This is an automated email from the ASF dual-hosted git repository.
dajac pushed a commit to branch 4.0
in repository https://gitbox.apache.org/repos/asf/kafka.git
The following commit(s) were added to refs/heads/4.0 by this push:
new 5f291bf07cf KAFKA-20634: Spurious HighWatermarkUpdate failed errors in
the group coordinator after partition leadership change (#22444)
5f291bf07cf is described below
commit 5f291bf07cfcf17aab789a27ca3589ae82ca413d
Author: David Jacot <[email protected]>
AuthorDate: Wed Jun 3 17:40:52 2026 +0200
KAFKA-20634: Spurious HighWatermarkUpdate failed errors in the group
coordinator after partition leadership change (#22444)
When a `__consumer_offsets` partition transitions to follower, its local
log is truncated and re-replicated from the new leader. The group
coordinator hosting the partition remains active until it is unloaded
asynchronously. During that window, the partition's high watermark
advances again over records that this coordinator did not write, while
the coordinator still holds in-memory state (and pending deferred
operations) for its own records that were truncated and never durably
committed.
Applying such a high watermark has two consequences. It can violate the
invariants of the snapshot registry and fail the `HighWatermarkUpdate`
event, logging a spurious error such as "Execution of
HighWatermarkUpdate failed due to New committed offset X of
__consumer_offsets-N must be less than or equal to Y". More importantly,
when it does not fail, it advances the committed offset over the
coordinator's uncommitted state and completes the corresponding deferred
writes with a success response, even though those records were lost. A
client can therefore receive a successful offset-commit acknowledgment
for a commit that is silently dropped once the new coordinator takes
over.
This patch gates high watermark propagation in
`CoordinatorPartitionWriter.ListenerAdapter` on the partition's
leadership. The adapter stops forwarding high watermark updates once the
partition transitions to follower, is deleted, or fails. The partition
signals these transitions (via `PartitionListener`) before its fetcher
is restarted (see `ReplicaManager#applyDelta`), i.e. before any such
high watermark can be produced, so the coordinator never observes a high
watermark that it should not apply. The pending deferred operations then
remain in place and are failed with `NOT_COORDINATOR` when the
coordinator is unloaded, so clients correctly retry against the new
coordinator.
Gating on leadership rather than inspecting the offset is deliberate:
after truncation an offset can still have a snapshot in the registry
while holding the new leader's data, so no offset-based check can tell
whether a high watermark is safe to apply.

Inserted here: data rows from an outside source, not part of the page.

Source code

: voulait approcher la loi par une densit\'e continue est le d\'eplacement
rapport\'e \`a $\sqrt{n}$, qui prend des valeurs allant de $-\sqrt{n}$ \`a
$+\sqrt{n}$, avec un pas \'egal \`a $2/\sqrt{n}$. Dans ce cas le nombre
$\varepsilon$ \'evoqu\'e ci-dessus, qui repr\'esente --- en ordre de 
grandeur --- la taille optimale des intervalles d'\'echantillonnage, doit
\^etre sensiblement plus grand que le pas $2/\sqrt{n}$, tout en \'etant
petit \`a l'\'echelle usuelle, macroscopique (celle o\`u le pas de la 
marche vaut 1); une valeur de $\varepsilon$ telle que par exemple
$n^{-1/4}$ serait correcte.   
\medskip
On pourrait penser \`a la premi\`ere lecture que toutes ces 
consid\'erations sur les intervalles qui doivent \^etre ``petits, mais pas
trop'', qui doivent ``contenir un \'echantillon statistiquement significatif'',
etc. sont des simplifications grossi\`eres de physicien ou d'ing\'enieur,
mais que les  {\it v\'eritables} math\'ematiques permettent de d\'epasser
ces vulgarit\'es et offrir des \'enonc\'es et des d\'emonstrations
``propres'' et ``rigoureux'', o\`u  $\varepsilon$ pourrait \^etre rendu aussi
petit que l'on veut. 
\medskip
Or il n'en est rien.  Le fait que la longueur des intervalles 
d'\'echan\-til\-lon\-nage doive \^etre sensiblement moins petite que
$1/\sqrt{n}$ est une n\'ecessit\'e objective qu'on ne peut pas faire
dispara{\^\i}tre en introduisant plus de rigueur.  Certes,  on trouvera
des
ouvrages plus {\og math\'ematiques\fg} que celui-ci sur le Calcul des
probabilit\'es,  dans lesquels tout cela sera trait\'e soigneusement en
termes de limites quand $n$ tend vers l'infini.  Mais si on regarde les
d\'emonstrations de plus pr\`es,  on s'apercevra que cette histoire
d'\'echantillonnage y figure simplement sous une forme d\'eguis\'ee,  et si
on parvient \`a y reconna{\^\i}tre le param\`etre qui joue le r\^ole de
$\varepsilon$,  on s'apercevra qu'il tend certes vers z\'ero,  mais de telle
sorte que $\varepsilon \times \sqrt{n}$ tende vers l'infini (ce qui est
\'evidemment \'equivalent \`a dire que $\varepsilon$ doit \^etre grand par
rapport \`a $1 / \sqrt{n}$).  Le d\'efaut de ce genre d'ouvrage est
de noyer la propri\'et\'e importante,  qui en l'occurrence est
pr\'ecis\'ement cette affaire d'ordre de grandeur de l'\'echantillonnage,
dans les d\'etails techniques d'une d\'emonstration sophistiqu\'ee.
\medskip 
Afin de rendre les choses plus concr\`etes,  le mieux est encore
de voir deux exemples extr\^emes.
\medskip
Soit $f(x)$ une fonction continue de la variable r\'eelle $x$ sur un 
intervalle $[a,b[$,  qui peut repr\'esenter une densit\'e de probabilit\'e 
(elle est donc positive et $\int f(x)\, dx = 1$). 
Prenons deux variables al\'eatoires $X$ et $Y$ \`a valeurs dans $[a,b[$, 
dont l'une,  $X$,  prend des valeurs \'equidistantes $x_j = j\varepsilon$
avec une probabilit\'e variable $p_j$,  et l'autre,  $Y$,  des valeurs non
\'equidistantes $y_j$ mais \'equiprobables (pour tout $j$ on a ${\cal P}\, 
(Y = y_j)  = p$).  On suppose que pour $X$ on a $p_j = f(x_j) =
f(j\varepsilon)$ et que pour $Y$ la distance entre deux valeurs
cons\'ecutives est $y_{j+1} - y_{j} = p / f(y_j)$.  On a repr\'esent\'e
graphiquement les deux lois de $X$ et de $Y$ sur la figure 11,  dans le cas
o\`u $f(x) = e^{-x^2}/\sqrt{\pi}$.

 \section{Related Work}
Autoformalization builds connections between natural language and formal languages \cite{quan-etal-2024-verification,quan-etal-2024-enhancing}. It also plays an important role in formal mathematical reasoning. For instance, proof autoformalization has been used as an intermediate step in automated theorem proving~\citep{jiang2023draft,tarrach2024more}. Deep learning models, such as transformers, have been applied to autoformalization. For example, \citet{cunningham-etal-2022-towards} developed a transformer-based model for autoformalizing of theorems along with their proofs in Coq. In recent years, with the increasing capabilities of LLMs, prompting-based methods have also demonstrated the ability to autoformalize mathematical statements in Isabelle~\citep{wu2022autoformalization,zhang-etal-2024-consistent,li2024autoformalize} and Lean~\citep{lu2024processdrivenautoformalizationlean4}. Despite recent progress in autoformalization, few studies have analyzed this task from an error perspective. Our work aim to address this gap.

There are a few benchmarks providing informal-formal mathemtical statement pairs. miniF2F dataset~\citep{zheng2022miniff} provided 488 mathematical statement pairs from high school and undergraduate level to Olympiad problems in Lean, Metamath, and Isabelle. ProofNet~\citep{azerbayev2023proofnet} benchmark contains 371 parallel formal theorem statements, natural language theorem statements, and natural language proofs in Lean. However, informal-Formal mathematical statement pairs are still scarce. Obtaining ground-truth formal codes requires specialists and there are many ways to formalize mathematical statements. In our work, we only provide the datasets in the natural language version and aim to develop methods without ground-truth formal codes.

Reviewers: Sean Quah <[email protected]>
---
.../common/runtime/PartitionWriter.java | 29 +++++++++++-
.../group/CoordinatorPartitionWriter.scala | 28 +++++++++++-
.../group/CoordinatorPartitionWriterTest.scala | 51 ++++++++++++++++++++++
.../unit/kafka/server/ReplicaManagerTest.scala | 32 ++++++++++++++
4 files changed, 137 insertions(+), 3 deletions(-)
diff --git
a/coordinator-common/src/main/java/org/apache/kafka/coordinator/common/runtime/PartitionWriter.java
b/coordinator-common/src/main/java/org/apache/kafka/coordinator/common/runtime/PartitionWriter.java
index cb8bec3f71c..3807a895c75 100644
---
a/coordinator-common/src/main/java/org/apache/kafka/coordinator/common/runtime/PartitionWriter.java
+++
b/coordinator-common/src/main/java/org/apache/kafka/coordinator/common/runtime/PartitionWriter.java
@@ -32,9 +32,29 @@ public interface PartitionWriter {
/**
* Listener allowing to listen to high watermark changes. This is meant
- * to be used in conjunction with {{@link
PartitionWriter#append(TopicPartition, VerificationGuard, MemoryRecords)}}.
+ * to be used in conjunction with {@link
PartitionWriter#append(TopicPartition, VerificationGuard, MemoryRecords)}.
+ * <p>
+ * A registered listener observes a single leadership tenure of the
partition. It is
+ * delivered high watermark updates only while this broker is the leader
of the
+ * partition. Once the partition is no longer led by this broker (it
transitions to
+ * follower, is deleted, or fails), the listener is permanently retired:
no further
+ * updates are delivered to it, even if the broker later regains
leadership. A new
+ * listener must be registered to observe a subsequent tenure.
+ * <p>
+ * Retiring the listener is required because, after a leadership change,
the local log
+ * can be truncated and re-replicated from the new leader, so a high
watermark observed
+ * afterwards may advance over records that this broker never wrote. This
guarantees
+ * that every delivered update advances only over records that this broker
wrote as
+ * leader.
*/
interface Listener {
+ /**
+ * Called when the high watermark of the partition advances. Only
invoked while
+ * this broker is the leader of the partition (see {@link Listener}).
+ *
+ * @param tp The topic partition.
+ * @param offset The new high watermark.
+ */
void onHighWatermarkUpdated(
TopicPartition tp,
long offset
@@ -42,7 +62,12 @@ public interface PartitionWriter {
}
/**
- * Register a {{@link Listener}}.
+ * Register a {@link Listener}.
+ * <p>
+ * The listener observes only the current leadership tenure: as described
on
+ * {@link Listener}, it stops receiving updates once the partition is no
longer led by
+ * this broker and is not re-armed if leadership is regained. A new
listener must be
+ * registered to observe a later tenure.
*
* @param tp The partition to register the listener to.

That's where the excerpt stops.